Kejahatan seksual harus ditekan dengan memberikan efek jera yang efektif.

Harianjogja.com, BANTUL — Rencana pemerintah memberikan hukuman kebiri bagi pelaku kekerasan seksual dengan korban perempuan dan anak-anak di bawah umur mendapat dukungan mantan Ketua Mahkamah Konstitusi (MK), Prof. Jimly Asshidiqie.

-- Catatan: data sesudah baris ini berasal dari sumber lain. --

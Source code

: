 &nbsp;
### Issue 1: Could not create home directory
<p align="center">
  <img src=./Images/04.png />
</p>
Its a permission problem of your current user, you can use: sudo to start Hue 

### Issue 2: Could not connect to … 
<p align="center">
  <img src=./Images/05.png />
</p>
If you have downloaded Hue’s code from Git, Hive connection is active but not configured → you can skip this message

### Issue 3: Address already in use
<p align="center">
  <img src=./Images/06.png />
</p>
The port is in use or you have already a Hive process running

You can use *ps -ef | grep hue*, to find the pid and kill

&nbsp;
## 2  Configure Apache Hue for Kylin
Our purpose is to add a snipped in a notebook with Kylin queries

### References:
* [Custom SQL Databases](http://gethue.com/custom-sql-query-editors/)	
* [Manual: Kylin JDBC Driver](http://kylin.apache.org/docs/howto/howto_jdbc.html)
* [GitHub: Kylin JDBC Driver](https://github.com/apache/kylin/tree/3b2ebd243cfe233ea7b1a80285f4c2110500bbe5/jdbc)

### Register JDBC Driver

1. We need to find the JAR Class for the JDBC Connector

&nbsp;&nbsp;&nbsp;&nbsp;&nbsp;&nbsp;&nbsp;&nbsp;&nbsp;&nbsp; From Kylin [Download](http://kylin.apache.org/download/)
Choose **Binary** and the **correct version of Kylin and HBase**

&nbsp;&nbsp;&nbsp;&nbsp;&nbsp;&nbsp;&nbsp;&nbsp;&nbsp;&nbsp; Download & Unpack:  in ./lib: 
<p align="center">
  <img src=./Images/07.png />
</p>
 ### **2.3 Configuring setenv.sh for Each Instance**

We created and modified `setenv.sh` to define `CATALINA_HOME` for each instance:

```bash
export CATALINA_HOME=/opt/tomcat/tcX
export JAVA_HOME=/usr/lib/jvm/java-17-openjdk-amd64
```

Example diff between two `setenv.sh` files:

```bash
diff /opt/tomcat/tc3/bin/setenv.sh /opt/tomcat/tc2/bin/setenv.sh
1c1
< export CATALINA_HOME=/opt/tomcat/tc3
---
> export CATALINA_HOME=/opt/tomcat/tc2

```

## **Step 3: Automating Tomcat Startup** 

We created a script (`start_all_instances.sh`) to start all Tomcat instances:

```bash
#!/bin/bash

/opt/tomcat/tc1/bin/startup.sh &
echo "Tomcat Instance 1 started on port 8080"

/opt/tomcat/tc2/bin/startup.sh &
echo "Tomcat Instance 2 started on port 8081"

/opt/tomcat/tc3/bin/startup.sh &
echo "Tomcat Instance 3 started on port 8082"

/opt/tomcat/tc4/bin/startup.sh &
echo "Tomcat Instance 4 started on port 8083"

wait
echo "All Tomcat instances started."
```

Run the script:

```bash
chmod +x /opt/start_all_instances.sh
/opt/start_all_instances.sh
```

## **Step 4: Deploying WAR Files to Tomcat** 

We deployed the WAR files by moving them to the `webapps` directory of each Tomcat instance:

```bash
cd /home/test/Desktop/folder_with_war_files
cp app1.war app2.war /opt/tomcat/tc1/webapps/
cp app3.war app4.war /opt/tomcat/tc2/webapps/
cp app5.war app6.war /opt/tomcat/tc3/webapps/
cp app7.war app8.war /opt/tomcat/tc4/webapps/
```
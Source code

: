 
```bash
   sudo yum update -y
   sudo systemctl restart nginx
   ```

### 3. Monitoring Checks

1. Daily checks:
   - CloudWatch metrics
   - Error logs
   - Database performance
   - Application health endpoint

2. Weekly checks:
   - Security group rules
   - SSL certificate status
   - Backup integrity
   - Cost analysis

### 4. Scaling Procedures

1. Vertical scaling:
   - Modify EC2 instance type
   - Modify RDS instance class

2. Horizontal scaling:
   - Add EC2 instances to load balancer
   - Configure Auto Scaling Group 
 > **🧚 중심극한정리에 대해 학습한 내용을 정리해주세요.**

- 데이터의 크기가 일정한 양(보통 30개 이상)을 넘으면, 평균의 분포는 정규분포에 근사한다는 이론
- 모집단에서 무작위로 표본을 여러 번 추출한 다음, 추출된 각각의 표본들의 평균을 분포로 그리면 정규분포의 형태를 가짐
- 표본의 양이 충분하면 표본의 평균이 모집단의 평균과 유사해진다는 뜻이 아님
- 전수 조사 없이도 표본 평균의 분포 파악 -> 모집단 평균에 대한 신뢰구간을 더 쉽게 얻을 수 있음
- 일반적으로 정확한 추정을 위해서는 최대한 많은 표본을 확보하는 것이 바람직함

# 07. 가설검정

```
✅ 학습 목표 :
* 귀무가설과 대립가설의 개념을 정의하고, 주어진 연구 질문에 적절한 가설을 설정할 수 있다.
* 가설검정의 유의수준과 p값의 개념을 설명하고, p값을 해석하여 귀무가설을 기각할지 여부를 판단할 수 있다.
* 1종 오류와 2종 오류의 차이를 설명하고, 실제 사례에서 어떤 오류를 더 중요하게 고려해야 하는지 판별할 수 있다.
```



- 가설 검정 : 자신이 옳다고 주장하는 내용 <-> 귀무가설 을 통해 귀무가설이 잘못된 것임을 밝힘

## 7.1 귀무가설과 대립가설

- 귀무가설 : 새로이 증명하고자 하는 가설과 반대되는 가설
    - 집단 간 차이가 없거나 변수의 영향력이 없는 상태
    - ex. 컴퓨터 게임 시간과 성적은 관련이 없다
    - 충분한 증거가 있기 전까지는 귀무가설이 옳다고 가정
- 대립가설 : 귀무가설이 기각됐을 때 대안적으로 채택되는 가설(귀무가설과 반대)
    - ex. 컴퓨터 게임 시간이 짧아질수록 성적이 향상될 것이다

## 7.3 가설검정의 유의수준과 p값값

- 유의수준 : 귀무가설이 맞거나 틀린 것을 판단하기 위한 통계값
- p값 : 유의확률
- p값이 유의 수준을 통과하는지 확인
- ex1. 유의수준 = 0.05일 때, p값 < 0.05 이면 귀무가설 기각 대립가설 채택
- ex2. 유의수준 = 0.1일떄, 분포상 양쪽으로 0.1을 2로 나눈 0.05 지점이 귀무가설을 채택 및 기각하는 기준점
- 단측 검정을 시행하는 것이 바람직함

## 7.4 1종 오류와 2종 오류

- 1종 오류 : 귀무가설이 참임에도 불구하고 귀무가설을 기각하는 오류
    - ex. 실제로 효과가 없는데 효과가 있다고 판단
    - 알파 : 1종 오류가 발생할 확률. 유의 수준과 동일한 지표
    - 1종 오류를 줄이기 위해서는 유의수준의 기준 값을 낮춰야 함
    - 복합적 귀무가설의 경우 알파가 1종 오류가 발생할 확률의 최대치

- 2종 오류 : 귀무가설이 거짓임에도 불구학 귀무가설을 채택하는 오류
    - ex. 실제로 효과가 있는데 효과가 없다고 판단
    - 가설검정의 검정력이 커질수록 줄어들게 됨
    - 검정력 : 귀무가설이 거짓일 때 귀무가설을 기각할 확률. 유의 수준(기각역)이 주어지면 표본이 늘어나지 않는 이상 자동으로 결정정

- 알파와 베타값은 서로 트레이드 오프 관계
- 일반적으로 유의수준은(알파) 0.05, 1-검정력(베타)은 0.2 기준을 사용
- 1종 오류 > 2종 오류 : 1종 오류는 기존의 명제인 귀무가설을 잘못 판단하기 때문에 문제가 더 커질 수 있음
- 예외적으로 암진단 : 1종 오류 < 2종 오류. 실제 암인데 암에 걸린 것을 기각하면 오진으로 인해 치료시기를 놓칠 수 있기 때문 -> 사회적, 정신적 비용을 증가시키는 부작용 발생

Promosi Jalur Mudik Pantura Jawa Makin Adem Berkat Trembesi

Jimly menilai banyaknya kasus kekerasan seksual mengakibatkan kapasitas ruang untuk menampung pelaku kriminal di Indonesia bertambah. Artinya, diperlukan anggaran besar untuk membangun kembali penjara bagi pelaku kriminalitas.

“Saya setuju dengan hukuman kebiri bagi pelaku kejahatan seksual, enggak mahal kok, justru lebih mahal hukuman penjara karena harus memberi makan, membangun penjara lagi karena kapasitas penjara kurang, “ kata Jimly saat diwawancarai usai Dialog Kebangsaan pada Konvensi Nasional Indonesia Berkemajuan (KNIB) di Sportorium Universitas Muhammadiyah Yogyakarta (UMY), senin (23/5/2016) malam seperti dikutip dari rilis yang Harianjogja.com, terima.

Jimly menambahkan, pemberian dihukum penjara dapat mendorong angka kejahatan berkembang. Ditambah lagi pemberian remisi bagi pelaku kejahatan tersebut, yang menjadikan masyarakat tidak takut melakukan kejahatan kriminalitas.

“Penjara saat ini semakin penuh, sekitar 40 persen pelaku tindak kejahatan yang telah terbebas, justru mereka lebih canggih dalam melakukan trik kejahatan. Hanya sedikit sekali yang benar-benar tobat setelah keluar dari penjara,” paparnya.

Banyaknya desakan menghukum kebiri bagi pelaku kejahatan seksual dinilai Jimly wajar. Menurut dia, desakan ini merupakan bentuk kemarahan masyarakat atas apa yang terjadi saat ini.

“Kejahatan seksual lebih miris dari kejahatan narkoba, karena bisa merusak masa depan korbannya. Orang yang memperkosa anak kecil, masak cuma dihukum sembilan tahun? Lebik baik hukum mati saja,” kecamnya.

Kendati demikian, dia menuturkan pemerintah tak perlu terburu-buru membuat Peraturan Perundang-Undangan (Perpu).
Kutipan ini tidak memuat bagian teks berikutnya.